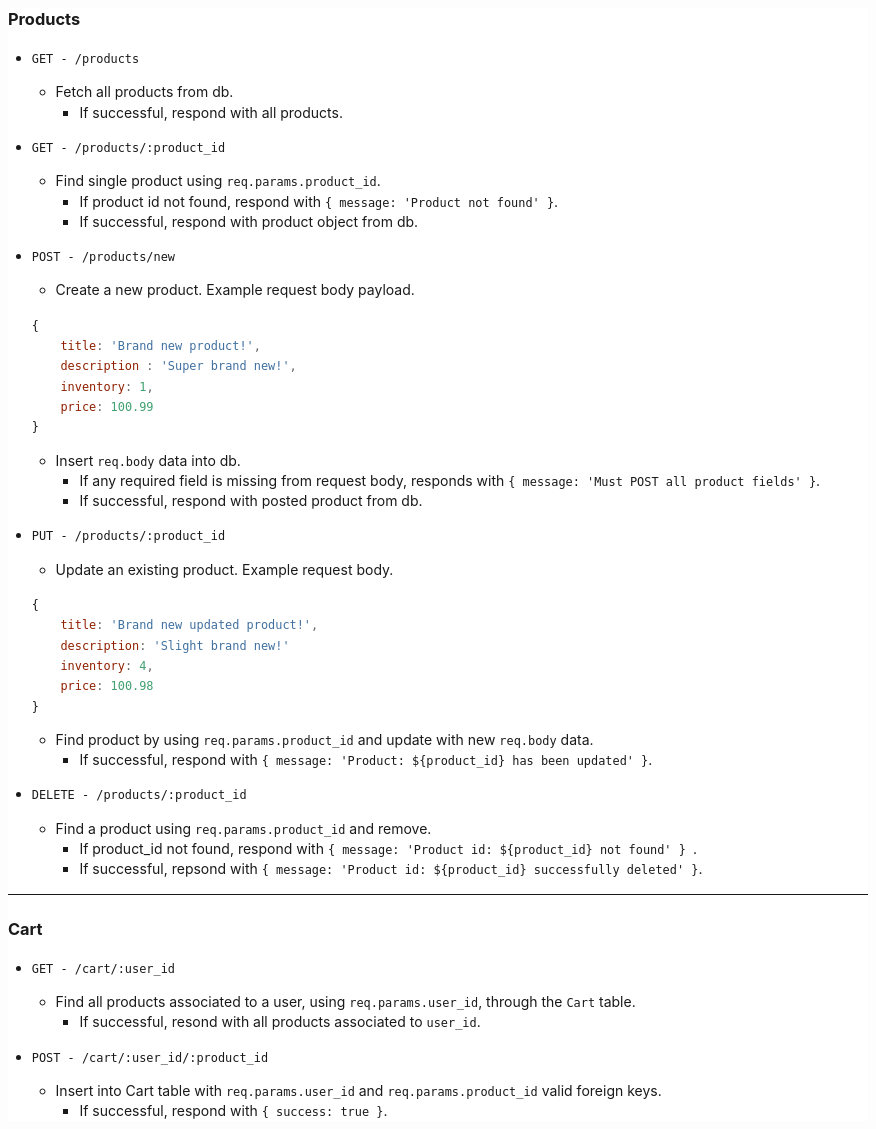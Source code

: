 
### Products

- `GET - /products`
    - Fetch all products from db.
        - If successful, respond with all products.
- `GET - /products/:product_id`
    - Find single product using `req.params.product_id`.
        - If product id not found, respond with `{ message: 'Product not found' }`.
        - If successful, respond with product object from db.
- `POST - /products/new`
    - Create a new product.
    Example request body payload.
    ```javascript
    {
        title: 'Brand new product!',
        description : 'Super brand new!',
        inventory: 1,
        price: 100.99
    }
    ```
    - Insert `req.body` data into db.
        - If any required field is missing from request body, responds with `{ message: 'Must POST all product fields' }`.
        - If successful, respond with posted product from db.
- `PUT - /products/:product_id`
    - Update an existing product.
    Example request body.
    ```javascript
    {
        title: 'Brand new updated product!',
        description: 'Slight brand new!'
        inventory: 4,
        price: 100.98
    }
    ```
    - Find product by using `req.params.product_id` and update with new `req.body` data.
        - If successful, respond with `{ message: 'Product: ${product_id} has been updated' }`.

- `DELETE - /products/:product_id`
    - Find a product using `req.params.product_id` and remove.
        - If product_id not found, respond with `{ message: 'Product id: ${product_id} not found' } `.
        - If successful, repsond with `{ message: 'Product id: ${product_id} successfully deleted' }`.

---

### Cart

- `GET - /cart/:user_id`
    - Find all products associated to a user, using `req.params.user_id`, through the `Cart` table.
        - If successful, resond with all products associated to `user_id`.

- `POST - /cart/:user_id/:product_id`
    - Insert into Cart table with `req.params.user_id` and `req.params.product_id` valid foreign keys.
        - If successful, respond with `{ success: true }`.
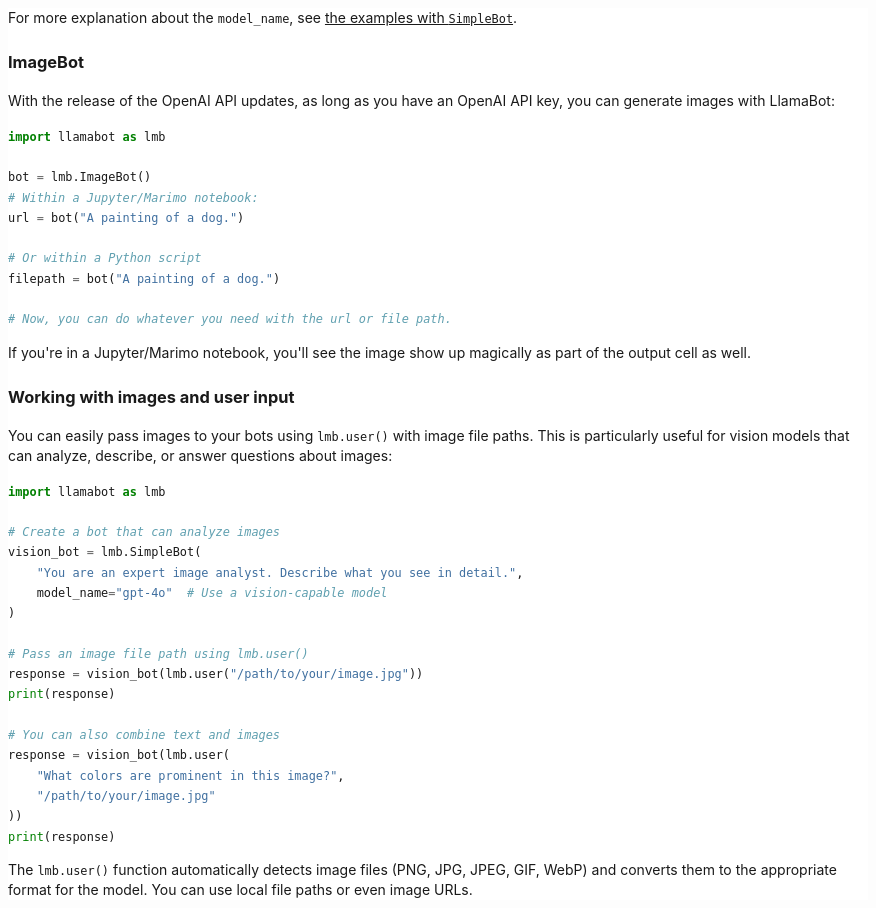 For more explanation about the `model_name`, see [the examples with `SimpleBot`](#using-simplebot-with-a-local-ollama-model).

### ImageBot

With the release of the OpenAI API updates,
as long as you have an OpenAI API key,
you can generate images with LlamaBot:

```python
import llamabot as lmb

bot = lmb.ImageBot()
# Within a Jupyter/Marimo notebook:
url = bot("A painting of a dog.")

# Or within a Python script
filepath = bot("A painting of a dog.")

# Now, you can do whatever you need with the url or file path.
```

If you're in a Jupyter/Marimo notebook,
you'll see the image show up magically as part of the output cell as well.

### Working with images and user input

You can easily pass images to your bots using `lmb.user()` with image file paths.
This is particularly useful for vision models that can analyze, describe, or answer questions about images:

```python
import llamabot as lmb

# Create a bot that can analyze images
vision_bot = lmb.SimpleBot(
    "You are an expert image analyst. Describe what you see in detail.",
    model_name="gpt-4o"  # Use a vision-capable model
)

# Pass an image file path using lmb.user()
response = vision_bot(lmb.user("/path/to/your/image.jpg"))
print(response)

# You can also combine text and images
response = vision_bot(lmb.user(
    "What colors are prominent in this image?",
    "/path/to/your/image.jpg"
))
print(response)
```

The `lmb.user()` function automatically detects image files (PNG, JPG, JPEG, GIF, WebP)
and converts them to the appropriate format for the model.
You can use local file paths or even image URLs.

Brief » Reproduce every entry above exactly, and omit the pictures.

Response area »
Source code

: 
### Products

- `GET - /products`
    - Fetch all products from db.
        - If successful, respond with all products.
- `GET - /products/:product_id`
    - Find single product using `req.params.product_id`.
        - If product id not found, respond with `{ message: 'Product not found' }`.
        - If successful, respond with product object from db.
- `POST - /products/new`
    - Create a new product.
    Example request body payload.
    ```javascript
    {
        title: 'Brand new product!',
        description : 'Super brand new!',
        inventory: 1,
        price: 100.99
    }
    ```
    - Insert `req.body` data into db.
        - If any required field is missing from request body, responds with `{ message: 'Must POST all product fields' }`.
        - If successful, respond with posted product from db.
- `PUT - /products/:product_id`
    - Update an existing product.
    Example request body.
    ```javascript
    {
        title: 'Brand new updated product!',
        description: 'Slight brand new!'
        inventory: 4,
        price: 100.98
    }
    ```
    - Find product by using `req.params.product_id` and update with new `req.body` data.
        - If successful, respond with `{ message: 'Product: ${product_id} has been updated' }`.

- `DELETE - /products/:product_id`
    - Find a product using `req.params.product_id` and remove.
        - If product_id not found, respond with `{ message: 'Product id: ${product_id} not found' } `.
        - If successful, repsond with `{ message: 'Product id: ${product_id} successfully deleted' }`.

---

### Cart

- `GET - /cart/:user_id`
    - Find all products associated to a user, using `req.params.user_id`, through the `Cart` table.
        - If successful, resond with all products associated to `user_id`.

- `POST - /cart/:user_id/:product_id`
    - Insert into Cart table with `req.params.user_id` and `req.params.product_id` valid foreign keys.
        - If successful, respond with `{ success: true }`.
 For more explanation about the `model_name`, see [the examples with `SimpleBot`](#using-simplebot-with-a-local-ollama-model).

### ImageBot

With the release of the OpenAI API updates,
as long as you have an OpenAI API key,
you can generate images with LlamaBot:

```python
import llamabot as lmb

bot = lmb.ImageBot()
# Within a Jupyter/Marimo notebook:
url = bot("A painting of a dog.")

# Or within a Python script
filepath = bot("A painting of a dog.")

# Now, you can do whatever you need with the url or file path.
```

If you're in a Jupyter/Marimo notebook,
you'll see the image show up magically as part of the output cell as well.

### Working with images and user input

You can easily pass images to your bots using `lmb.user()` with image file paths.
This is particularly useful for vision models that can analyze, describe, or answer questions about images:

```python
import llamabot as lmb

# Create a bot that can analyze images
vision_bot = lmb.SimpleBot(
    "You are an expert image analyst. Describe what you see in detail.",
    model_name="gpt-4o"  # Use a vision-capable model
)

# Pass an image file path using lmb.user()
response = vision_bot(lmb.user("/path/to/your/image.jpg"))
print(response)

# You can also combine text and images
response = vision_bot(lmb.user(
    "What colors are prominent in this image?",
    "/path/to/your/image.jpg"
))
print(response)
```

The `lmb.user()` function automatically detects image files (PNG, JPG, JPEG, GIF, WebP)
and converts them to the appropriate format for the model.
You can use local file paths or even image URLs.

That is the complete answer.